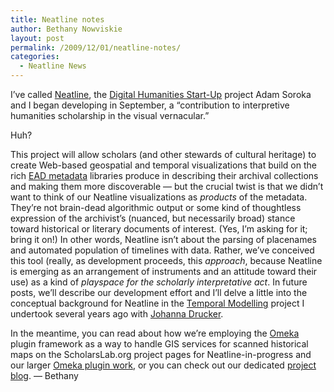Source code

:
 ```yaml
---
title: Neatline notes
author: Bethany Nowviskie
layout: post
permalink: /2009/12/01/neatline-notes/
categories:
  - Neatline News
---
```

I&#8217;ve called [Neatline][1], the [Digital Humanities Start-Up][2] project Adam Soroka and I began developing in September, a &#8220;contribution to interpretive humanities scholarship in the visual vernacular.&#8221;

Huh?

This project will allow scholars (and other stewards of cultural heritage) to create Web-based geospatial and temporal visualizations that build on the rich [EAD metadata][3] libraries produce in describing their archival collections and making them more discoverable &#8212; but the crucial twist is that we didn&#8217;t want to think of our Neatline visualizations as *products* of the metadata. They&#8217;re not brain-dead algorithmic output or some kind of thoughtless expression of the archivist&#8217;s (nuanced, but necessarily broad) stance toward historical or literary documents of interest. (Yes, I&#8217;m asking for it; bring it on!) In other words, Neatline isn&#8217;t about the parsing of placenames and automated population of timelines with data. Rather, we&#8217;ve conceived this tool (really, as development proceeds, this *approach*, because Neatline is emerging as an arrangement of instruments and an attitude toward their use) as a kind of *playspace for the scholarly interpretative act*. In future posts, we&#8217;ll describe our development effort and I&#8217;ll delve a little into the conceptual background for Neatline in the [Temporal Modelling][4] project I undertook several years ago with [Johanna Drucker][5]. 

In the meantime, you can read about how we&#8217;re employing the [Omeka][6] plugin framework as a way to handle GIS services for scanned historical maps on the ScholarsLab.org project pages for Neatline-in-progress and our larger [Omeka plugin work][7], or you can check out our dedicated [project blog][8]. &#8212; Bethany

 [1]: http://neatline.org/
 [2]: http://www.neh.gov/grants/guidelines/digitalhumanitiesstartup.html
 [3]: http://www.archivists.org/saagroups/ead/index.html
 [4]: http://iath.virginia.edu/time
 [5]: http://en.wikipedia.org/wiki/Johanna_Drucker
 [6]: http://omeka.org
 [7]: http://scholarslab.org/projects/omeka-plugins/
 [8]: http://neatline.org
———
▶ _Activity_:
An exact copy of every line from the one containing "[6]: http://omeka.org" through the last line of the entries is required; please add nothing.

▶ _Task result_:
 [6]: http://omeka.org
 [7]: http://scholarslab.org/projects/omeka-plugins/
 [8]: http://neatline.org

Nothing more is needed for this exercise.